→ **Task goal**:
Through to the final line, write out the records below exactly, omitting any images they contain.

→ **Given data**:
★ ★ ★ ★ ★
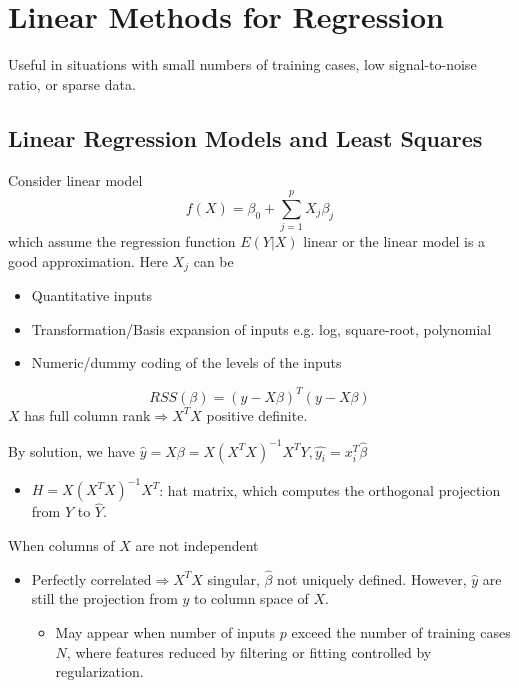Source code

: \chapter{Linear Methods for Regression}

Useful in situations with small numbers of training cases, low signal-to-noise ratio, 
or sparse data. 
\section{Linear Regression Models and Least Squares}
Consider linear model
\begin{equation*}
	f(X)=\beta_0+\sum_{j=1}^{p}X_j\beta_j
\end{equation*}
which assume the regression function $E(Y|X)$ linear or the linear model is a good 
approximation. 
Here $X_j$ can be
\begin{itemize}
	\item Quantitative inputs
	\item Transformation/Basis expansion of inputs e.g. log, square-root, polynomial
	\item Numeric/dummy coding of the levels of the inputs
\end{itemize}
\begin{equation*}
	RSS(\beta)=(y-X\beta)^T(y-X\beta)
\end{equation*}
$X$ has full column rank$\Rightarrow X^TX$ positive definite. 

By solution, we have $\hat{y}=X\beta=X(X^TX)^{-1}X^TY, \hat{y_i}=x_i^T\hat{\beta}$
\begin{itemize}
    \item $H=X(X^TX)^{-1}X^T$: hat matrix, which computes the orthogonal projection 
    from $Y$ to $\hat{Y}$. 
\end{itemize}

When columns of $X$ are not independent
\begin{itemize}
    \item Perfectly correlated$\Rightarrow X^TX$ singular, $\hat{\beta}$ not uniquely 
    defined. However, $\hat{y}$ are still the projection from $y$ to column space of 
    $X$. 
	\begin{itemize}
        \item May appear when number of inputs $p$ exceed the number of training cases $N$, 
        where features reduced by filtering or fitting controlled by regularization. 
	\end{itemize}
\end{itemize}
★ ★ ★ ★ ★
→ **Your solution**:
Source code

: \chapter{Linear Methods for Regression}

Useful in situations with small numbers of training cases, low signal-to-noise ratio, 
or sparse data. 
\section{Linear Regression Models and Least Squares}
Consider linear model
\begin{equation*}
	f(X)=\beta_0+\sum_{j=1}^{p}X_j\beta_j
\end{equation*}
which assume the regression function $E(Y|X)$ linear or the linear model is a good 
approximation. 
Here $X_j$ can be
\begin{itemize}
	\item Quantitative inputs
	\item Transformation/Basis expansion of inputs e.g. log, square-root, polynomial
	\item Numeric/dummy coding of the levels of the inputs
\end{itemize}
\begin{equation*}
	RSS(\beta)=(y-X\beta)^T(y-X\beta)
\end{equation*}
$X$ has full column rank$\Rightarrow X^TX$ positive definite. 

By solution, we have $\hat{y}=X\beta=X(X^TX)^{-1}X^TY, \hat{y_i}=x_i^T\hat{\beta}$
\begin{itemize}
    \item $H=X(X^TX)^{-1}X^T$: hat matrix, which computes the orthogonal projection 
    from $Y$ to $\hat{Y}$. 
\end{itemize}

When columns of $X$ are not independent
\begin{itemize}
    \item Perfectly correlated$\Rightarrow X^TX$ singular, $\hat{\beta}$ not uniquely 
    defined. However, $\hat{y}$ are still the projection from $y$ to column space of 
    $X$. 
	\begin{itemize}
        \item May appear when number of inputs $p$ exceed the number of training cases $N$, 
        where features reduced by filtering or fitting controlled by regularization. 
	\end{itemize}
\end{itemize}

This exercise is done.